Work to complete.
Search the records below for the word "Article" and show every line where it occurs.
▬▬▬
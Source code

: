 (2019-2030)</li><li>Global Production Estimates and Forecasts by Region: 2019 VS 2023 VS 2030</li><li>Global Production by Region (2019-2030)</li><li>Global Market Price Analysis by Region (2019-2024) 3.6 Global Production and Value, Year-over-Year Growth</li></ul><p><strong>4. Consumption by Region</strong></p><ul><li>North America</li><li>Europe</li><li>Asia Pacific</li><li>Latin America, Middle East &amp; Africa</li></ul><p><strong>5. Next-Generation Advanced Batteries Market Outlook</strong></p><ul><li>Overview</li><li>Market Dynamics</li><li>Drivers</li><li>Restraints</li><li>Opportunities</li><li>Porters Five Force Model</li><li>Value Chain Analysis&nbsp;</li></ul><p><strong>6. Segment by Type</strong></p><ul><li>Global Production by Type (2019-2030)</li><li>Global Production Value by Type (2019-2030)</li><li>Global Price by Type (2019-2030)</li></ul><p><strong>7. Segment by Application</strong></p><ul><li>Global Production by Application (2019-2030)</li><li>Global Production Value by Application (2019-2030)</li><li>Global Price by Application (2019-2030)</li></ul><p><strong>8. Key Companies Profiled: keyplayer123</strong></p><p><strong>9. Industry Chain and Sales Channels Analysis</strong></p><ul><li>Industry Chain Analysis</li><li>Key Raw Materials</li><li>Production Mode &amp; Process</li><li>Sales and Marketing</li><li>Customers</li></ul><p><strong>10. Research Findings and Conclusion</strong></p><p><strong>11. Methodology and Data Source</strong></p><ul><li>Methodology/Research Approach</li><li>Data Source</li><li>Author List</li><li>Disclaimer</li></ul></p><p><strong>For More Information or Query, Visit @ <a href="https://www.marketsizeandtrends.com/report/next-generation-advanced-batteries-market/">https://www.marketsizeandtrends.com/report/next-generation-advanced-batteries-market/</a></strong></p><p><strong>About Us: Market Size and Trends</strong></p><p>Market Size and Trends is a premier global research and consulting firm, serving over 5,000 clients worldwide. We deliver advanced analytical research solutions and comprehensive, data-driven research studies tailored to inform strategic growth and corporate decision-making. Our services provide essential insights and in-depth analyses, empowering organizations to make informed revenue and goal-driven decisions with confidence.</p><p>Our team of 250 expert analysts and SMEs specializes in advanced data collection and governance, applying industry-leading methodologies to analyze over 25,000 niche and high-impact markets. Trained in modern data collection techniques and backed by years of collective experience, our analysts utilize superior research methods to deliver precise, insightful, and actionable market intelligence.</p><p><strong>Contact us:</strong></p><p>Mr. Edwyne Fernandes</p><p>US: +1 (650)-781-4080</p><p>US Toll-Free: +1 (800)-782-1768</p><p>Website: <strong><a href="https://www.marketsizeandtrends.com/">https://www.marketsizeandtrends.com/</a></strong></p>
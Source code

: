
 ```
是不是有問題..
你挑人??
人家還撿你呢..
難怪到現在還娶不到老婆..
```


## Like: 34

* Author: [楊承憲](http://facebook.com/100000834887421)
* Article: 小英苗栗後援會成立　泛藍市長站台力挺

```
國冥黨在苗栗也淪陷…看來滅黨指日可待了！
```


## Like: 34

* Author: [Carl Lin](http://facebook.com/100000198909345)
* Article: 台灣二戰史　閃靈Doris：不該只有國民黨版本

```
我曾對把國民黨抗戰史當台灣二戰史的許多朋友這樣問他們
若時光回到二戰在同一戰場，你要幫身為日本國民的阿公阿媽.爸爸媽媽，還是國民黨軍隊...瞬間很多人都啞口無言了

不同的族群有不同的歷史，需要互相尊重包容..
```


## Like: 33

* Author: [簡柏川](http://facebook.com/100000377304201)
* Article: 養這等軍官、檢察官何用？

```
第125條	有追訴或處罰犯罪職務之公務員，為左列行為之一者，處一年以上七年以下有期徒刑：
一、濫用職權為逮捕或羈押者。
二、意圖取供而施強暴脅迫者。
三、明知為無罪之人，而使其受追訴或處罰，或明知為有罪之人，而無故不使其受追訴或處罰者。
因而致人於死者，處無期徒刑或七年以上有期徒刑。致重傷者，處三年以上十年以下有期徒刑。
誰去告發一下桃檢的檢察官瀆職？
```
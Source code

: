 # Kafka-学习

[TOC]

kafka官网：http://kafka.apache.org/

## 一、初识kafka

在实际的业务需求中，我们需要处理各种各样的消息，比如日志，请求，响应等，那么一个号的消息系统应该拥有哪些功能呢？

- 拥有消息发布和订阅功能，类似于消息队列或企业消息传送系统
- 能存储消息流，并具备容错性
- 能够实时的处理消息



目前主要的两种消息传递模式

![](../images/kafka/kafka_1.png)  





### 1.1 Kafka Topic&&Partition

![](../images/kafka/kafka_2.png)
▬▬▬
Response area.
* Article: 小英苗栗後援會成立　泛藍市長站台力挺
* Article: 台灣二戰史　閃靈Doris：不該只有國民黨版本
* Article: 養這等軍官、檢察官何用？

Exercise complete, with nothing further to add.